Man kann sich bei derlei Beschreibungen nicht ganz sicher sein, ob es sich um unermessliche Fantasie oder doch eher um eine gewisse Zurückgebliebenheit der Kinder handelt. Erstaunlich zumindest, wie altklug und psychologisch andererseits die Kommentare ausfallen, als die Familie schließlich tatsächlich bei Bompa eintrifft. „Meine Mutter und mein Vater waren älter, sodass ihnen durch das Leben mehr Dinge passiert waren, deshalb mussten sie weiter in ihre Leben weggehen, um wegzugehen, als meine Schwester und ich.“ Oder noch besser: „Aber Sterben ist sowieso Weggehen. Du stirbst, wenn alle anderen in dir weggehen.“

 

Wenn man nach der Lektüre erneut das umfangreiche, für knapp 150 Seiten immerhin 5 Seiten umfassende, Inhaltsverzeichnis durchgeht, fragt man sich nicht nur, was Kimball mit dieser Strukturierung beabsichtigt, sondern worum es im Buch überhaupt geht.
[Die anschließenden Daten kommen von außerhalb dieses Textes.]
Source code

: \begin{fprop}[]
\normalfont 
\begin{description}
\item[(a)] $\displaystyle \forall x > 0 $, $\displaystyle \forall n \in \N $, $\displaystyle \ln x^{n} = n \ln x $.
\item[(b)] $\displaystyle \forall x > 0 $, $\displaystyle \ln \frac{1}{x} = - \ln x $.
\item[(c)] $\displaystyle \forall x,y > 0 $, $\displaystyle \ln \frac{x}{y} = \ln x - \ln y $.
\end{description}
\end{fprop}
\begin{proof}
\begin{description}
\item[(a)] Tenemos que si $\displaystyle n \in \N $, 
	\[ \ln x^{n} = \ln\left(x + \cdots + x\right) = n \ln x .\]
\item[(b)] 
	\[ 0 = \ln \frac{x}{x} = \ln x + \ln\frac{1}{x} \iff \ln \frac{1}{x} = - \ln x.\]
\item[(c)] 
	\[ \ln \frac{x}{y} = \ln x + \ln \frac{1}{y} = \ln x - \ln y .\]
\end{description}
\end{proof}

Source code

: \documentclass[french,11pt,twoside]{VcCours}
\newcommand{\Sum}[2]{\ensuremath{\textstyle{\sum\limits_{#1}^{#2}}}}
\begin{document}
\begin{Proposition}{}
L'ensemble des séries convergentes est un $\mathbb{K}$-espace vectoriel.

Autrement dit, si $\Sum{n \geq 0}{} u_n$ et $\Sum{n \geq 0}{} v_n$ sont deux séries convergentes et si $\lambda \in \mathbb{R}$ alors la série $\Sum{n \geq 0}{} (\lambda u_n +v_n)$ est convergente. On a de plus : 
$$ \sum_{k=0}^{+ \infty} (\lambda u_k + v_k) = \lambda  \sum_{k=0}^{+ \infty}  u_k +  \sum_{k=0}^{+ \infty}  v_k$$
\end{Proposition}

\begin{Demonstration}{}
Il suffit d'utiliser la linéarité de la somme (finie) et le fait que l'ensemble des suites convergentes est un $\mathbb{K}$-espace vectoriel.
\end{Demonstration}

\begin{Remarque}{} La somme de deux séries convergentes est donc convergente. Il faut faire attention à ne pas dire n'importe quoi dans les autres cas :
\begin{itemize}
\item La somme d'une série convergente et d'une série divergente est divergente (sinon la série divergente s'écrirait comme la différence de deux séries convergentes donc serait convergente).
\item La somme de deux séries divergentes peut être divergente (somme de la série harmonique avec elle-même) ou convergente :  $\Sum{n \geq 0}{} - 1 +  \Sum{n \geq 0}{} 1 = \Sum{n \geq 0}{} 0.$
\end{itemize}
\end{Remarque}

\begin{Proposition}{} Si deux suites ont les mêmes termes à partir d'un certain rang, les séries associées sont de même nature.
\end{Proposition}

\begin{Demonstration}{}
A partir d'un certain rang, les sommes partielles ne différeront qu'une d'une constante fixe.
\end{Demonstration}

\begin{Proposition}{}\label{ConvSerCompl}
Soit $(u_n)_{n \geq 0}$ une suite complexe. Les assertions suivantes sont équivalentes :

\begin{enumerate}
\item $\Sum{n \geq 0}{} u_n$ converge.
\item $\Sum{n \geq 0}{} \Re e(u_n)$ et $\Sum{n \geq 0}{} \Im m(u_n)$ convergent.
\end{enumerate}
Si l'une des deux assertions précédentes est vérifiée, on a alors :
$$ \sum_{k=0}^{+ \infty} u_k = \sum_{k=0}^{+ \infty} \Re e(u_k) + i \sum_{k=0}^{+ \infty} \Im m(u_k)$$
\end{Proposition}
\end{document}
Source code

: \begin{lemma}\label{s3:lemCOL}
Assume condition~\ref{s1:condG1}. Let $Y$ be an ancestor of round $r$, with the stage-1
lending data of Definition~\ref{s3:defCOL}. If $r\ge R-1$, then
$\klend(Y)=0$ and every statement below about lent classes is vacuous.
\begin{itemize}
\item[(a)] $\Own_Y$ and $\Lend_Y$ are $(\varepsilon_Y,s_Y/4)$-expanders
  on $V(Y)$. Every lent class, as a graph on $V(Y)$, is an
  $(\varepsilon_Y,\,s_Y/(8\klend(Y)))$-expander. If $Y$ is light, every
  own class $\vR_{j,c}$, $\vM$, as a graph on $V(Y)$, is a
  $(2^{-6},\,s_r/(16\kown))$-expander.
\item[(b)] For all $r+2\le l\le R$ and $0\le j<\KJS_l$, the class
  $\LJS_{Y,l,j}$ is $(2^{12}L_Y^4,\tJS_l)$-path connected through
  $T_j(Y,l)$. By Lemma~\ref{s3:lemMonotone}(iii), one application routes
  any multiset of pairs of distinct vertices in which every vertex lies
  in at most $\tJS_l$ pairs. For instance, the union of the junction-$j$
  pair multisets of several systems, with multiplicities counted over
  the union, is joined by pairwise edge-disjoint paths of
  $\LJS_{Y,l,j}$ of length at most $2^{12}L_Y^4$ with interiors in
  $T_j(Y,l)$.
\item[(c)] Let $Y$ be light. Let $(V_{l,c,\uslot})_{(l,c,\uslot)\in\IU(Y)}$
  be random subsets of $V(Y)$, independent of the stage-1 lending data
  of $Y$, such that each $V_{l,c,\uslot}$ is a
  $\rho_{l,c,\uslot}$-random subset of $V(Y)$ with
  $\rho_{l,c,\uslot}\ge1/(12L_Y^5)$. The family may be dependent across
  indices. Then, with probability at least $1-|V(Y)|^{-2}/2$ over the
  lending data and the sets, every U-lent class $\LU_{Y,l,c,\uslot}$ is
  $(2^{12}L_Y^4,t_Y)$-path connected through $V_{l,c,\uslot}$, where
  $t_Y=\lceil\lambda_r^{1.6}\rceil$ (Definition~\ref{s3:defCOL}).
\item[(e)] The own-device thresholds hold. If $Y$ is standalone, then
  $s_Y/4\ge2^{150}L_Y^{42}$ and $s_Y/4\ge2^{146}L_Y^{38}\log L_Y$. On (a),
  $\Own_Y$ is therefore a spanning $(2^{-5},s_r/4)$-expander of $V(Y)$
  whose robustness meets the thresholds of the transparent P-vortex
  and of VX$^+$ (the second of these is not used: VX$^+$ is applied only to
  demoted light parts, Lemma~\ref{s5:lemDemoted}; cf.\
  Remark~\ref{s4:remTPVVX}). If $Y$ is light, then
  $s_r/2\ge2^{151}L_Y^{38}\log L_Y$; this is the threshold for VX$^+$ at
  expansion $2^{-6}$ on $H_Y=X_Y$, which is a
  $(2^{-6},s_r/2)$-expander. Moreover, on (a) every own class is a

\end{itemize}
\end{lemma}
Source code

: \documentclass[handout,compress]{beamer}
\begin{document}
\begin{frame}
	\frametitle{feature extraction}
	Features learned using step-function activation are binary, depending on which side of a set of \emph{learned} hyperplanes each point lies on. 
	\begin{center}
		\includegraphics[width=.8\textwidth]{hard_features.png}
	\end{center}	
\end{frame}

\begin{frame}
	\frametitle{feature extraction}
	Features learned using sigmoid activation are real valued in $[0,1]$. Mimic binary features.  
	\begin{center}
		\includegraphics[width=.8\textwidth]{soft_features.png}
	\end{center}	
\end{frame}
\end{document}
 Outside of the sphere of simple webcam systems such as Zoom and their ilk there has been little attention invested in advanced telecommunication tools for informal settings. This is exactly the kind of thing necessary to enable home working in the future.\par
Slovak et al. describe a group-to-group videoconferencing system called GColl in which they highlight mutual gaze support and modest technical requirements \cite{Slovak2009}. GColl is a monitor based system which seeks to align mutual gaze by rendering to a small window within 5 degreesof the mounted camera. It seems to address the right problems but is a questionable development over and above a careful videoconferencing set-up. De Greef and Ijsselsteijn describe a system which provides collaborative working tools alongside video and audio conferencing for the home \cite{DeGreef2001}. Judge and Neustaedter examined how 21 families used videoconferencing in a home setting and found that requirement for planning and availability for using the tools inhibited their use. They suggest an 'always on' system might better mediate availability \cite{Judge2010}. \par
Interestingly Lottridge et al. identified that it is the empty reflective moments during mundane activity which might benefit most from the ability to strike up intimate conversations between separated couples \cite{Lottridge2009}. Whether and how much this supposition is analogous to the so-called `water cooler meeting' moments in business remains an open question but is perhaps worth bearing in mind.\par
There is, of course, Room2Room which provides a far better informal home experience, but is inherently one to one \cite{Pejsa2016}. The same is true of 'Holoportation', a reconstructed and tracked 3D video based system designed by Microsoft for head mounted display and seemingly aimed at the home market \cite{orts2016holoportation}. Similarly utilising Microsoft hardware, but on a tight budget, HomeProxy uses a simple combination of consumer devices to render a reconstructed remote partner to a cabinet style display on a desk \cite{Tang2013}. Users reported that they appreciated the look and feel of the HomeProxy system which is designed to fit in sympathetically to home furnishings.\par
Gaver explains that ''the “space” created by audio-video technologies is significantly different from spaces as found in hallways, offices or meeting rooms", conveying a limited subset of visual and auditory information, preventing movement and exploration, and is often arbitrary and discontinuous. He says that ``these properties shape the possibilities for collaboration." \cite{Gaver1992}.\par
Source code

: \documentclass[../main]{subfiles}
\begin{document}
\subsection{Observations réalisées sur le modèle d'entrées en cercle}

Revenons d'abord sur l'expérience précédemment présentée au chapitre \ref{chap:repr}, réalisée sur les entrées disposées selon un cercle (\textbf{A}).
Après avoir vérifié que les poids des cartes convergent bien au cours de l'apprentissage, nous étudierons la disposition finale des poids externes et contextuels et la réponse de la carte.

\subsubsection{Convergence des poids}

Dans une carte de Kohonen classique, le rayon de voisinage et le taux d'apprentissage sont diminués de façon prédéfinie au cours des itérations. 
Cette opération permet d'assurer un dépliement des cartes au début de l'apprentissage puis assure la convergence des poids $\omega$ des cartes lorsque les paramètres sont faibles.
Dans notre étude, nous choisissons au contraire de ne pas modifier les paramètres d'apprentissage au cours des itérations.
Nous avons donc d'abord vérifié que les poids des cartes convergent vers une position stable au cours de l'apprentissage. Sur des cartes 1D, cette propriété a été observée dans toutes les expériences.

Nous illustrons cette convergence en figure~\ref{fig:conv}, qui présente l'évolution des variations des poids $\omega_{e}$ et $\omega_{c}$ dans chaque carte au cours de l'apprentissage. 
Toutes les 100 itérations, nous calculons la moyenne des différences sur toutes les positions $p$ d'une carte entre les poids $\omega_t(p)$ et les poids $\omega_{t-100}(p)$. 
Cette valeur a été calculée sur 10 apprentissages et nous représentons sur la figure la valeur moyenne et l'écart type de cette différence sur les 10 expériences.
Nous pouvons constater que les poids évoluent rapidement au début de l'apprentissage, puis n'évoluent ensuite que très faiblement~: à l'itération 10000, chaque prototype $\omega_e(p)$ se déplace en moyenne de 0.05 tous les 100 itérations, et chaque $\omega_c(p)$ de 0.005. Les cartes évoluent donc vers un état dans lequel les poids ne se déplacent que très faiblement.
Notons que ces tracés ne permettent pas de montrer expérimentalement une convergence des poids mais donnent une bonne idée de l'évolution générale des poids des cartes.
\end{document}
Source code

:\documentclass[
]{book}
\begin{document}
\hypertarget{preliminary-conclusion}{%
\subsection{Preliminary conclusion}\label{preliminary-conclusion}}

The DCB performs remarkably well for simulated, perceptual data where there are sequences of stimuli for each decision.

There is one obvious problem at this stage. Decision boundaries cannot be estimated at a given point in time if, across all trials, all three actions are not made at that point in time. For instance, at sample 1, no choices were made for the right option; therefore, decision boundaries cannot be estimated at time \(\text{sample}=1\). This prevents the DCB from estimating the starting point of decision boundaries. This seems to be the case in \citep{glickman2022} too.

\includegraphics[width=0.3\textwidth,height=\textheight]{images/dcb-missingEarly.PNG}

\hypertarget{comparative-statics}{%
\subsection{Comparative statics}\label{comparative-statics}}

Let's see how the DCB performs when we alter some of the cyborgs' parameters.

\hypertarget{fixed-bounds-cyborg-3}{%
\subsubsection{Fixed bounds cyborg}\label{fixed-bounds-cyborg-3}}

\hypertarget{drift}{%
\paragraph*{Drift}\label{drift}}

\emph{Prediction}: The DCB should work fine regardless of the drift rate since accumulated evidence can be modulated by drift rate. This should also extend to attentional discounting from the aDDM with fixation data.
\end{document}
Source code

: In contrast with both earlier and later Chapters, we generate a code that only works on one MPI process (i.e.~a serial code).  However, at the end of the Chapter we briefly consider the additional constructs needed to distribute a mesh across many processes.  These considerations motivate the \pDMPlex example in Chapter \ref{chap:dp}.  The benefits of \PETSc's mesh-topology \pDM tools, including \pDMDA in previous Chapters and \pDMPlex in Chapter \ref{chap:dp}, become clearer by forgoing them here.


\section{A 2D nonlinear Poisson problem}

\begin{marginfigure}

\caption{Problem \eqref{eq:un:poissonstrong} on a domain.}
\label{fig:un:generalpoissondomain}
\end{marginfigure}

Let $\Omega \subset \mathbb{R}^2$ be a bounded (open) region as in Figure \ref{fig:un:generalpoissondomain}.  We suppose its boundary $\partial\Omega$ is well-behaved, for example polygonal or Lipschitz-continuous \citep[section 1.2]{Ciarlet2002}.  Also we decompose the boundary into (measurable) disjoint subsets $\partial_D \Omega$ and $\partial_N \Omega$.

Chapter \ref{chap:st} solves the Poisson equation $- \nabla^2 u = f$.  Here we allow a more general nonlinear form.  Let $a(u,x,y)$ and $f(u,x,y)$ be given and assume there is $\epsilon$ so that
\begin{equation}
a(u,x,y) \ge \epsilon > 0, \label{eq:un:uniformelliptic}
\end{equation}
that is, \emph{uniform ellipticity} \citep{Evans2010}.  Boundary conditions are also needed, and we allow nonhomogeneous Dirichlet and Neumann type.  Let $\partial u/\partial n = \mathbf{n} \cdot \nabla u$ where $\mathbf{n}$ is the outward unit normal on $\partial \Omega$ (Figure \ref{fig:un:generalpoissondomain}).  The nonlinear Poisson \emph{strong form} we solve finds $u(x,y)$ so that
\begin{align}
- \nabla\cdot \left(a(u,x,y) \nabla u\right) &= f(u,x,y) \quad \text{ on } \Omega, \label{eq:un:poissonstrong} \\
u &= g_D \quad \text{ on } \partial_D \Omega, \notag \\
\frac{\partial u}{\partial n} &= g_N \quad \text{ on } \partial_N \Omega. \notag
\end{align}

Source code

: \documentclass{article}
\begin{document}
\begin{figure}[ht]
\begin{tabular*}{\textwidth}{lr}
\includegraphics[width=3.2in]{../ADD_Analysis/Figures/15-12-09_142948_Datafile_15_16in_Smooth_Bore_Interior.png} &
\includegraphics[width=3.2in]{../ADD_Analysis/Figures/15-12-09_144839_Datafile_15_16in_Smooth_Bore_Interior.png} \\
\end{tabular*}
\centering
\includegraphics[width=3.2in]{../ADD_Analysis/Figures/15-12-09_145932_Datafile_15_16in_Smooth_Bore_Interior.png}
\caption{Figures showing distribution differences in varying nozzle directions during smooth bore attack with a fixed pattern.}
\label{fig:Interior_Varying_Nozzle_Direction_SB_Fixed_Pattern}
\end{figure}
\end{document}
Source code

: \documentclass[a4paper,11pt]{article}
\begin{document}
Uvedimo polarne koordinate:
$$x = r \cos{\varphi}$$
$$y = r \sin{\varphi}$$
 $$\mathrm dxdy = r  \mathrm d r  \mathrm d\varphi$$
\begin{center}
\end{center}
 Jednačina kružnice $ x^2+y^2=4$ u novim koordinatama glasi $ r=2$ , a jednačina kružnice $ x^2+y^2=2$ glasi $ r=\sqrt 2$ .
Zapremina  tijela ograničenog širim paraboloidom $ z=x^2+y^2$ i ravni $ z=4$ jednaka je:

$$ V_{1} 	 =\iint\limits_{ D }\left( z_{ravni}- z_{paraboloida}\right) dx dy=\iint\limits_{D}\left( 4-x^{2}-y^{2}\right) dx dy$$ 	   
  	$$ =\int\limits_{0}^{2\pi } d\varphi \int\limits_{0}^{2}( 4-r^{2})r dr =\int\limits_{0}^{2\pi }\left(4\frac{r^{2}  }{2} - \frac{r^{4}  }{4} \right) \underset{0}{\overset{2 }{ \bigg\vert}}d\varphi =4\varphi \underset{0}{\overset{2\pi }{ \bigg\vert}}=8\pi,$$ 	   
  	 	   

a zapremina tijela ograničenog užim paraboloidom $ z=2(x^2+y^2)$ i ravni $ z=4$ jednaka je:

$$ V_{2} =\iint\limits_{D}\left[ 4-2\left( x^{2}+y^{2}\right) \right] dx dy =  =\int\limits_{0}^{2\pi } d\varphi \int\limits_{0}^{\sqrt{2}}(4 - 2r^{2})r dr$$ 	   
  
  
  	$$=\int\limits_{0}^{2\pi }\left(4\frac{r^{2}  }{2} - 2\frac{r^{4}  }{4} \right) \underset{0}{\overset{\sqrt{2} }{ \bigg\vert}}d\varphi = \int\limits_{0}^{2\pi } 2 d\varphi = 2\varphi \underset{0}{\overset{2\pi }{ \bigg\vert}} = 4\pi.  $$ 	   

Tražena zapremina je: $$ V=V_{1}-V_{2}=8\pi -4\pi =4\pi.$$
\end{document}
Aus Kinderperspektive zu schreiben, macht vielleicht doch mehr Sinn, wenn es dadurch etwas zu ent- oder aufzudecken gibt. All die Stellen, die in dem Roman aber zum Nachdenken anregen, traut man gerade nicht den Kindern, sondern allein dem Erzähler selbst zu. Vielleicht hätte er gleich das Wort ergreifen sollen.